▸ Directions for this task
Look for the word "restamos" in the data below, and copy every line that holds it.

▸ Input
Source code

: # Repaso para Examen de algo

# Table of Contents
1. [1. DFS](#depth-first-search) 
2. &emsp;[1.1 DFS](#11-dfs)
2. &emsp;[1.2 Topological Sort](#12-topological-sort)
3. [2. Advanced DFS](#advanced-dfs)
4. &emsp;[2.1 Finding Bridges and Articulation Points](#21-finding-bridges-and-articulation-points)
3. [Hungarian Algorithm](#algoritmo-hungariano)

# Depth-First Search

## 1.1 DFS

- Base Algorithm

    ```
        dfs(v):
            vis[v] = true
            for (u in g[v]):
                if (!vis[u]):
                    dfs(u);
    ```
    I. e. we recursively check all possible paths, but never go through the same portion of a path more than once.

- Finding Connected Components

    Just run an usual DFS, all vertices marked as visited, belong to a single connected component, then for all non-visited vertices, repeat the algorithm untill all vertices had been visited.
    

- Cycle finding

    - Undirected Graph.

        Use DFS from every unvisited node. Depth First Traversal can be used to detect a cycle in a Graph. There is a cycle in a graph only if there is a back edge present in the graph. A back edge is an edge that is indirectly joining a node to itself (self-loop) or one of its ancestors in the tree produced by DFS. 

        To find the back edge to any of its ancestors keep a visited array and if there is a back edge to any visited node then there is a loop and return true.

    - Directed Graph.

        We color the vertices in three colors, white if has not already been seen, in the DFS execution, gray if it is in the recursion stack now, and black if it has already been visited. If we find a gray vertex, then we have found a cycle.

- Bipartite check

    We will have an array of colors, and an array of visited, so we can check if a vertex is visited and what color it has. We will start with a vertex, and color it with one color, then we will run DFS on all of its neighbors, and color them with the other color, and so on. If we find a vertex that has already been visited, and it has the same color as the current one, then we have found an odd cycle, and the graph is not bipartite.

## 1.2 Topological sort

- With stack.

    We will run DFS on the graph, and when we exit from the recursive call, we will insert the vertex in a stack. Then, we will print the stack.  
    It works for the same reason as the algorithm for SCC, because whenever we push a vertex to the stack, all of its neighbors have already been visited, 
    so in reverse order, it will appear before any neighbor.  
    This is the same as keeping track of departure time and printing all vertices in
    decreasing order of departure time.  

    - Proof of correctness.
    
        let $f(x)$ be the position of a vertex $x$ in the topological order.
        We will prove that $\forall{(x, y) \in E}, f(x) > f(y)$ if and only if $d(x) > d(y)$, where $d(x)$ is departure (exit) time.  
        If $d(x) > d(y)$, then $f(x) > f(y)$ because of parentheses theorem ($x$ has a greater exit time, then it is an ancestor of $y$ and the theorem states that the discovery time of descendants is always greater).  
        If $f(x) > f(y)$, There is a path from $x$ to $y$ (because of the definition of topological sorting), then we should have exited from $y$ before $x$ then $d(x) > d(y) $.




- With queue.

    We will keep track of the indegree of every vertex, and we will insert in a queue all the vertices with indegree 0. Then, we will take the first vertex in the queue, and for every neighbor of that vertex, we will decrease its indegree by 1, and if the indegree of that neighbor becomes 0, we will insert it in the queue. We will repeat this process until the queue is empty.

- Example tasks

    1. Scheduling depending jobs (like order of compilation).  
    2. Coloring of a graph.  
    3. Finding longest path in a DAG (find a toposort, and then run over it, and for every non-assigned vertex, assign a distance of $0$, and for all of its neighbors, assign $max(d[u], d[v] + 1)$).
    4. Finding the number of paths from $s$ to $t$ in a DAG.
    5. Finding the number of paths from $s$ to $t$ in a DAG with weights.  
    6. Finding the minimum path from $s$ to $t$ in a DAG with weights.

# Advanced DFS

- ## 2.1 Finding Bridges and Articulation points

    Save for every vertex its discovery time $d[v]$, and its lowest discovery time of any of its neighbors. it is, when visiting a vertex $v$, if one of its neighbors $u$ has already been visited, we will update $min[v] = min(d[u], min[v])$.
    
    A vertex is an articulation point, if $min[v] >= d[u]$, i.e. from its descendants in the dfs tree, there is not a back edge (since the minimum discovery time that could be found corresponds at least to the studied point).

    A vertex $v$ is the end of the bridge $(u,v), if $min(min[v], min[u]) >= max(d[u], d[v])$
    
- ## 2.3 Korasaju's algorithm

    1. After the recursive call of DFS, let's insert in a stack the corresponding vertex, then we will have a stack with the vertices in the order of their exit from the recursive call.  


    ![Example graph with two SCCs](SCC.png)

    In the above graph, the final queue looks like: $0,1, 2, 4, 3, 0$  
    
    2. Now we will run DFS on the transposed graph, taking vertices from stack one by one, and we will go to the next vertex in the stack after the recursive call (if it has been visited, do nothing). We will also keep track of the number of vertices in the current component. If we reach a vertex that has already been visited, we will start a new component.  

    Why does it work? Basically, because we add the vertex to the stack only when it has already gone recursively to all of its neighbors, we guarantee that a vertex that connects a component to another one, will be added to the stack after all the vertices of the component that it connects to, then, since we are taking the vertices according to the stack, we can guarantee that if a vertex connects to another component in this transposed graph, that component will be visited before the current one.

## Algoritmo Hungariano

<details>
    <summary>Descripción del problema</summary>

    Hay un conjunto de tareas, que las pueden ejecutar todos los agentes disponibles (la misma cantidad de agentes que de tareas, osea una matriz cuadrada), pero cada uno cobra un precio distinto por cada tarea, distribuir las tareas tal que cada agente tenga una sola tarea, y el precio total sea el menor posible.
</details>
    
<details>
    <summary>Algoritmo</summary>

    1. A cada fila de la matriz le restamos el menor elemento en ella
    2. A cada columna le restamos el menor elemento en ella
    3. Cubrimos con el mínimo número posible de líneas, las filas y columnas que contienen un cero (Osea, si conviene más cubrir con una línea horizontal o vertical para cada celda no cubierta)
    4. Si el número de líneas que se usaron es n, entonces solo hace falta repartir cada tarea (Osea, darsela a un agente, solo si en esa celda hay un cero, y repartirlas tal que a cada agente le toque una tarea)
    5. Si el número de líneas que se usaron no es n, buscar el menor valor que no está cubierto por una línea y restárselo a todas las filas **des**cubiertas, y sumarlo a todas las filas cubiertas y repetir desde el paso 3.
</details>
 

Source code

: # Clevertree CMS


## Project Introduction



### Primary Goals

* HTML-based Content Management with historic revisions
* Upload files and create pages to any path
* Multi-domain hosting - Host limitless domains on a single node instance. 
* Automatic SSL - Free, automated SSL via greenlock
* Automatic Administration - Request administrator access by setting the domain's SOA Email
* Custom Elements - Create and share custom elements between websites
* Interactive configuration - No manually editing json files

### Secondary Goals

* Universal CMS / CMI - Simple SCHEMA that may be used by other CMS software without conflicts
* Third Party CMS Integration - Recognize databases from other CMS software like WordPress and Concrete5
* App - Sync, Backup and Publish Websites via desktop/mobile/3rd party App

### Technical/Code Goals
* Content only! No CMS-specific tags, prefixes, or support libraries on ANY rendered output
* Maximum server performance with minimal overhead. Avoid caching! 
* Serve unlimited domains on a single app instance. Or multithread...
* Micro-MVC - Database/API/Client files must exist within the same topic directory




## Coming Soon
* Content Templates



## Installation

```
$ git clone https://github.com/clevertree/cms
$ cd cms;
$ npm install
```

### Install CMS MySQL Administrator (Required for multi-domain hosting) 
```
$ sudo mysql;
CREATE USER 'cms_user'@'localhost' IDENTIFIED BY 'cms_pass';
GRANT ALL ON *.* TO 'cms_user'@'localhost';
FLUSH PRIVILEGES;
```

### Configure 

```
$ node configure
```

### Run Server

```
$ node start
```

▸ Answer for the task
    1. A cada fila de la matriz le restamos el menor elemento en ella
    2. A cada columna le restamos el menor elemento en ella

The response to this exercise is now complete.